SHOGUN is a machine learning toolbox, which is designed for unified large-scale learning for a broad range of feature types and learning settings. It offers a considerable number of machine learning models such as support vector machines for classification and regression, hidden Markov models, multiple kernel learning, linear discriminant analysis, linear programming machines, and perceptrons. Most of the specific algorithms are able to deal with several different data classes, including dense and sparse vectors and sequences using floating point or discrete data types. We have used this toolbox in several applications from computational biology, some of them coming with no less than 10 million training examples and others with 7 billion test examples. With more than a thousand installations worldwide, SHOGUN is already widely adopted in the machine learning community and beyond.

Some very simple examples stemming from a sub-branch of machine learning called supervised learning illustrate how objects represented by two-dimensional vectors can be classified into good or bad, by learning a support vector machine. I would suggest installing the python_modular interface of SHOGUN and to run the example also included in the source tarball. Two images illustrating the training of a support vector machine follow:

We were a first time organization this year, i.e. taking part in our first Google Summer of Code. Having received many student applications, we were very happy to hear that we were given 5 very talented students but we had to reject about 60 students (only 7% acceptance rate). Deciding which 5 students we would accept was an extremely tough decision for us. So in the end we raised the bar by requiring sample contributions even before the actual Google Summer of Code started. The quality of the contributions and independence of the student aided our decision on the selection of the final five students.

At the end of the summer we now have a new core developer and various new features implemented in SHOGUN: Interfaces to new languages like Java, C#, Ruby, and Lua, a model selection framework, many dimension reduction techniques, Gaussian Mixture Model estimation and a full-fledged online learning framework. All of this work has already been integrated in the newly released shogun 1.0.0. To find out more about the newly implemented features read below.

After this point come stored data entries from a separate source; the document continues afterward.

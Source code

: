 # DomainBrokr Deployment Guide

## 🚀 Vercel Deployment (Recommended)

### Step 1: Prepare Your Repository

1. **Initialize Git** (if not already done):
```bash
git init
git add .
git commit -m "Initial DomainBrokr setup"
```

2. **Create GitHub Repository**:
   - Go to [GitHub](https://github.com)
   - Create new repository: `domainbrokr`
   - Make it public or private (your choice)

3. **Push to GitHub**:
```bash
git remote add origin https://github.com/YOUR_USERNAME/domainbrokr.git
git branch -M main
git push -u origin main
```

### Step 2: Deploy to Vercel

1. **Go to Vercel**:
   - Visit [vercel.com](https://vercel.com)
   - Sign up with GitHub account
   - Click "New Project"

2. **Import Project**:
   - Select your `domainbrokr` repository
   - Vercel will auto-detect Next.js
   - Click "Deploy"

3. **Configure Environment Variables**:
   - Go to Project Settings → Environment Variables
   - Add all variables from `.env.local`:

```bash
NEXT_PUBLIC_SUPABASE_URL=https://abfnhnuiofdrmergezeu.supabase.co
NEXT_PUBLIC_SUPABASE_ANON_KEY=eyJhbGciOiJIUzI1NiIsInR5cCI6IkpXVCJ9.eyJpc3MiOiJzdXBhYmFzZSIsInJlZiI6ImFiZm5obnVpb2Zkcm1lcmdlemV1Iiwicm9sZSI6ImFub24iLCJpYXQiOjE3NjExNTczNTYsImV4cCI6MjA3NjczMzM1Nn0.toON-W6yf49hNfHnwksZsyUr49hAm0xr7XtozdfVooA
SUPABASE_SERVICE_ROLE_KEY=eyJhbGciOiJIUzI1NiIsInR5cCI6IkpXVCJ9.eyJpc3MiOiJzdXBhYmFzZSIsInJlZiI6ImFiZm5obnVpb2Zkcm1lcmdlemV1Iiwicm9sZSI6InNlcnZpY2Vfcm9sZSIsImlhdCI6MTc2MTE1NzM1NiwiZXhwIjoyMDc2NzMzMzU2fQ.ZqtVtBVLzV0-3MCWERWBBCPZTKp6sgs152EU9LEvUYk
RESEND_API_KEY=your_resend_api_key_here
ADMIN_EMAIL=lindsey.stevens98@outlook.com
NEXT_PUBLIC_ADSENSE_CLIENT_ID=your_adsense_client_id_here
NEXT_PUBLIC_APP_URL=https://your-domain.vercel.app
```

Interfaces to the Java, C#, Lua and Ruby Programming Languages
Boazeng implemented swig-typemaps that enable transfer of objects native to the language one wants to interface to. In his project he added support for Java, Ruby, C# and Lua. His knowledge about Swig helped us to drastically simplify shogun's typemaps for existing languages like Octave and Python, resolving other corner-case type issues. In addition, the typemaps bring a high-performance and versatile machine learning toolbox to these languages. It should be noted that shogun objects trained in e.g. Python can be serialized to disk and then loaded from any other language like Lua or Java. We hope this helps users working in multiple-language environments. Note that the syntax is very similar across all languages used, compare for yourself, various examples for all languages (Python, Octave, Java, Lua, Ruby, and C#) are available.

Cross-Validation Framework
Heiko Strathmann
Nearly every learning machine has parameters which have to be determined manually. Before Heiko started his project, one had to manually implement cross-validation using (nested) for-loops. In his highly involved project Heiko extended shogun's core to register parameters and ultimately made cross-validation possible. He implemented different model selection schemes (train, validation, test split, n-fold cross-validation, stratified cross-validation, etc.) and created some examples for illustration. Note that various performance measures are available to measure how “good” a model is. The figure below shows the area under the receiver operator characteristic curve as an example.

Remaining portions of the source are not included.